Last week, the U.S. House of Representatives voted 231-190 to pass bipartisan legislation that would make significant new investments in wildlife and habitat conservation.
Recovering America’s Wildlife Act (H.R. 2773), sponsored by Representatives Debbie Dingell (D-MI) and Jeff Fortenberry (R-NE), has 194 bipartisan co-sponsors in the House. The bill originally included $1.3 billion annually for state fish and wildlife agencies and an additional $97.5 million each year for tribal governments to implement their plans to conserve, restore, and protect wildlife and habitat. The House eventually passed an amended version that would expand eligibility for funding for the first four years. States would not initially get the full $1.3 billion in funding—a National Fish and Wildlife Foundation competitive grant program and several Fish and Wildlife Service consultation, partnership, and conservation agreement programs would share in that funding for the first four years.

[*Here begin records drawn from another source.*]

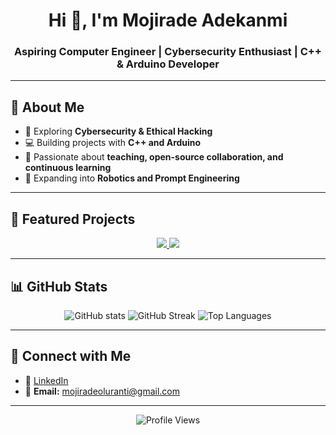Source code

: <h1 align="center">Hi 👋, I'm Mojirade Adekanmi</h1>
<h3 align="center">Aspiring Computer Engineer | Cybersecurity Enthusiast | C++ & Arduino Developer</h3>

---

## 🌟 About Me  
- 🔐 Exploring **Cybersecurity & Ethical Hacking**  
- 💻 Building projects with **C++ and Arduino**  
- 🤝 Passionate about **teaching, open-source collaboration, and continuous learning**  
- 🌱 Expanding into **Robotics and Prompt Engineering**  

---

## 📂 Featured Projects  

<p align="center">
  <a href="https://github.com/Mojirade18/Embedded-system">
    <img src="https://github-readme-stats.vercel.app/api/pin/?username=Mojirade18&repo=Embedded-system&theme=solarized-light" />
  </a>
  <a href="https://github.com/Mojirade18/LearnLink">
    <img src="https://github-readme-stats.vercel.app/api/pin/?username=Mojirade18&repo=LearnLink&theme=solarized-light" />
  </a>
</p>

---

## 📊 GitHub Stats  

<div align="center">

  <!-- Overall Stats -->
  <img src="https://github-readme-stats.vercel.app/api?username=Mojirade18&show_icons=true&count_private=true&theme=solarized-light" alt="GitHub stats" />

  <!-- Streak -->
  <img src="https://streak-stats.demolab.com?user=Mojirade18&theme=solarized-light" alt="GitHub Streak" />

  <!-- Languages -->
  <img src="https://github-readme-stats.vercel.app/api/top-langs/?username=Mojirade18&layout=compact&theme=solarized-light" alt="Top Languages" />

</div>

---

## 🔗 Connect with Me  
- 💼 [LinkedIn](https://www.linkedin.com/in/mojirade-adekanmi-971a05248/)  
- 📩 **Email:** [mojiradeoluranti@gmail.com](mailto:mojiradeoluranti@gmail.com)  

---

<p align="center">
  <img src="https://komarev.com/ghpvc/?username=Mojirade18&label=Profile%20Views&color=orange&style=flat" alt="Profile Views" />
</p>
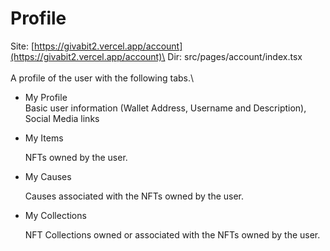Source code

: # Profile

Site: [https://givabit2.vercel.app/account](https://givabit2.vercel.app/account)\
Dir: src/pages/account/index.tsx\
\
&#x20;A profile of the user with the following tabs.\


* My Profile\
  Basic user information (Wallet Address, Username and Description), Social Media links
*   My Items

    NFTs owned by the user.
*   My Causes

    Causes associated with the NFTs owned by the user.
*   My Collections

    NFT Collections owned or associated with the NFTs owned by the user.





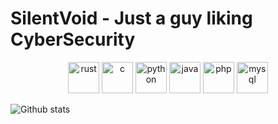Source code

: # SilentVoid - Just a guy liking CyberSecurity

<p align="center">
    <img src="https://konpa.github.io/devicon/devicon.git/icons/rust/rust-plain.svg" alt="rust" width="50" height="50"/>
    <img src="https://konpa.github.io/devicon/devicon.git/icons/c/c-plain.svg" alt="c" width="50" height="50"/>
    <img src="https://konpa.github.io/devicon/devicon.git/icons/python/python-original.svg" alt="python" width="50" height="50"/>
    <img src="https://konpa.github.io/devicon/devicon.git/icons/java/java-original.svg" alt="java" width="50" height="50"/>
    <img src="https://konpa.github.io/devicon/devicon.git/icons/php/php-original.svg" alt="php" width="50" height="50"/>
    <img src="https://konpa.github.io/devicon/devicon.git/icons/mysql/mysql-original.svg" alt="mysql" width="50" height="50"/>
</p>

![Github stats](https://github-readme-stats.vercel.app/api?username=silentvoid13&show_icons=true)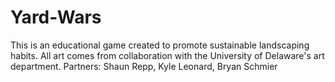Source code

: # Yard-Wars
This is an educational game created to promote sustainable landscaping habits.  All art comes from collaboration with the University of Delaware's art department.  Partners: Shaun Repp, Kyle Leonard, Bryan Schmier
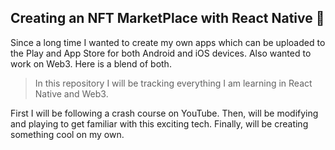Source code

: ## Creating an NFT MarketPlace with React Native 👾

Since a long time I wanted to create my own apps which can be uploaded to the Play and App Store for both Android and iOS devices. Also wanted to work on Web3.
Here is a blend of both.

> In this repository I will be tracking everything I am learning in React Native and Web3.

First I will be following a crash course on YouTube.
Then, will be modifying and playing to get familiar with this exciting tech.
Finally, will be creating something cool on my own.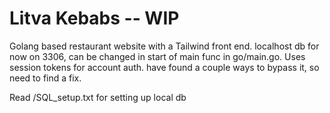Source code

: # Litva Kebabs -- WIP

Golang based restaurant website with a Tailwind front end. localhost db for now on 3306, can be changed in start of main func in go/main.go.
Uses session tokens for account auth. have found a couple ways to bypass it, so need to find a fix.

Read /SQL_setup.txt for setting up local db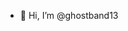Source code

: - 👋 Hi, I’m @ghostband13


<!---
ghostband13/ghostband13 is a ✨ special ✨ repository because its `README.md` (this file) appears on your GitHub profile.
You can click the Preview link to take a look at your changes.
--->
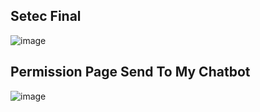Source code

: ## Setec Final
![image](https://github.com/user-attachments/assets/60ad5ba6-1d55-4b0b-a991-8fe678fa1129)

## Permission Page Send To My Chatbot
![image](https://github.com/user-attachments/assets/ece55ccd-e354-42dc-b7ab-6e56d15094ba)


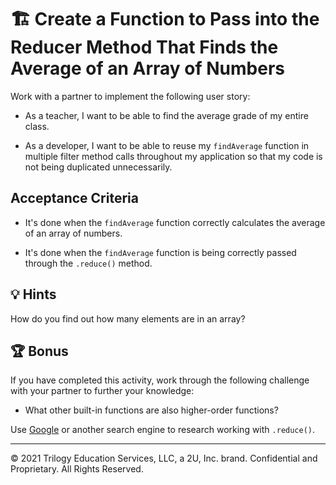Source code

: # 🏗️ Create a Function to Pass into the Reducer Method That Finds the Average of an Array of Numbers

Work with a partner to implement the following user story:

- As a teacher, I want to be able to find the average grade of my entire class.

- As a developer, I want to be able to reuse my `findAverage` function in multiple filter method calls throughout my application so that my code is not being duplicated unnecessarily.

## Acceptance Criteria

- It's done when the `findAverage` function correctly calculates the average of an array of numbers.

- It's done when the `findAverage` function is being correctly passed through the `.reduce()` method.

## 💡 Hints

How do you find out how many elements are in an array?

## 🏆 Bonus

If you have completed this activity, work through the following challenge with your partner to further your knowledge:

- What other built-in functions are also higher-order functions?

Use [Google](https://www.google.com) or another search engine to research working with `.reduce()`.

---

© 2021 Trilogy Education Services, LLC, a 2U, Inc. brand. Confidential and Proprietary. All Rights Reserved.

The bill lost some early Republican supporters because of its unresolved source of funding. The House-passed version would draw funding from the U.S. Treasury, with states required to provide at least 25 percent in matching funds. Negotiators have not been able to identify any funding offsets so far for the federal share. As a result, only 16 Republicans joined Democrats in voting for the package, despite the bill initially having 42 GOP co-sponsors.
Representative Bruce Westerman (R-AR), Ranking Member of the House Natural Resources Committee, argued that while “the goal of the bill is commendable,” the proposed mandatory spending without offsets would “only add” to the country’s debt. He indicated that as a “reluctant opponent” he will remain at the table, adding that the “regrettably flawed bill” represents “a lost opportunity to forge significant bipartisan compromise.”
In the Senate, a slightly different companion bill (S. 2372), sponsored by Senator Martin Heinrich (D-NM) and Senator Roy Blunt (R-MO), has 35 co-sponsors. The Senate bill, which was advanced earlier this year by the Environment and Public Works Committee, identifies the funding source as penalties and fines paid by polluters, which would at least partially offset the bill’s funding. Although this was enough to get the bill approved in committee, it will likely not be enough to secure passage by the full Senate. “I believe that more work will be needed to offset the cost of this bill … before it is considered on the floor,” said Senate Environment and Public Works Ranking Member Shelley Moore Capito (R-WV).